You hear everywhere that you should "learn to talk to AI", sometimes by paying for expensive training courses. The truth is simpler: a prompt is just the instruction you give. And a few common-sense reflexes are enough.
What exactly is a "prompt"?
The word sounds technical, but it hides nothing complicated. A prompt is the sentence or paragraph you type to ask an AI for something. Like when you brief an intern on Monday morning: "here's what I want, here's how".
The "prompt engineering" you're being sold is simply the art of phrasing that request well. Nothing magical. You already do it without knowing it every time you explain a task to someone.
Three reflexes that change everything
No need for evening classes. Remember three things:
- Give context. Instead of "write a follow-up email", say "write a follow-up email to a client who hasn't paid their invoice in 15 days, firm but courteous tone". The AI can't guess your situation, you have to lay it out.
- State the format you want. "5 lines maximum", "as a list", "with an email subject line". You avoid pointless walls of text.
- Show an example. If you have an old message you liked, paste it: "in this style". The AI aligns immediately.
A good prompt isn't a secret formula. It's a clear instruction, like one you'd give a human.
That's it. With these three reflexes, you already get 90% of what the "experts" get.
Why chyll reduces this need even further
The trouble is, starting from a blank page every time is exhausting. That's where a business brain connected to your tools changes the game.
chyll is already briefed. It knows your business, your clients, your tone: this business context is described once, then reused across all your requests, whether it's a follow-up, a quote or a post. You don't re-paste your info into every message, unlike a classic chat assistant where you have to hand everything over again.
Better still: since it's plugged into your tools, it works from your real data rather than from whatever you remember to paste into the chat window.
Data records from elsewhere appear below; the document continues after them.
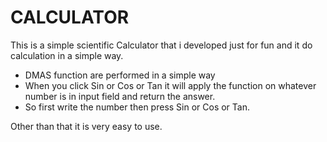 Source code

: # CALCULATOR

This is a simple scientific Calculator that i developed just for fun and it do calculation in a simple way.

- DMAS function are performed in a simple way
- When you click Sin or Cos or Tan it will apply the function on whatever number is in input field and return the answer.
- So first write the number then press Sin or Cos or Tan.

Other than that it is very easy to use.
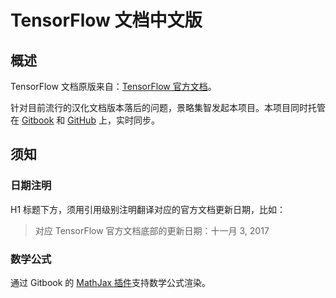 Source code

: # TensorFlow 文档中文版

## 概述

TensorFlow 文档原版来自：[TensorFlow 官方文档](https://www.tensorflow.org)。

针对目前流行的汉化文档版本落后的问题，景略集智发起本项目。本项目同时托管在 [Gitbook](https://www.gitbook.com/book/jinglue/tensorflow-guide/details) 和 [GitHub](https://github.com/Jinglue/TensorFlow-Guide) 上，实时同步。

## 须知

### 日期注明

H1 标题下方，须用引用级别注明翻译对应的官方文档更新日期，比如：

> 对应 TensorFlow 官方文档底部的更新日期：十一月 3, 2017

### 数学公式

通过 Gitbook 的 [MathJax 插件](https://github.com/GitbookIO/plugin-mathjax)支持数学公式渲染。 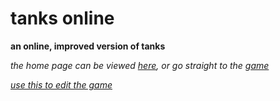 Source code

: # tanks online
**an online, improved version of tanks**


*the home page can be viewed [here](https://goo.gl/8EU1oY), or go straight to the [game](https://goo.gl/YaDgC8)*

*[use this to edit the game](http://liveweave.com/8E3Fnm)*

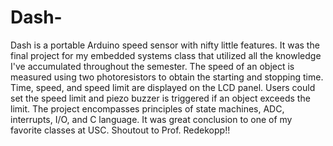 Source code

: # Dash-

Dash is a portable Arduino speed sensor with nifty little features. It was the final project for my embedded systems class that utilized all the knowledge I've accumulated throughout the semester. The speed of an object is measured using two photoresistors to obtain the starting and stopping time. Time, speed, and speed limit are displayed on the LCD panel. Users could set the speed limit and piezo buzzer is triggered if an object exceeds the limit. The project encompasses principles of state machines, ADC, interrupts, I/O, and C language. It was great conclusion to one of my favorite classes at USC. Shoutout to Prof. Redekopp!! 
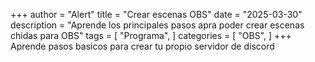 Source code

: +++
author = "Alert"
title = "Crear escenas OBS"
date = "2025-03-30"
description = "Aprende los principales pasos apra poder crear escenas chidas para OBS"
tags = [
    "Programa",
]
categories = [
    "OBS",
]
+++
Aprende pasos basicos para crear tu propio servidor de discord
And many actions are ready to click: a "draft the follow-up" button rather than a prompt to write. chyll prepares a draft, you read it over, you approve. The instruction becomes almost invisible.
What to take away
Learning to "prompt" is nothing like a rare skill. Give context, specify the format, show an example: you're equipped. Keep your money for something other than an overpriced course. And if you want to reduce the effort even further, a business brain that's already briefed plus one-click actions do most of the work for you, while you keep control of the sign-off.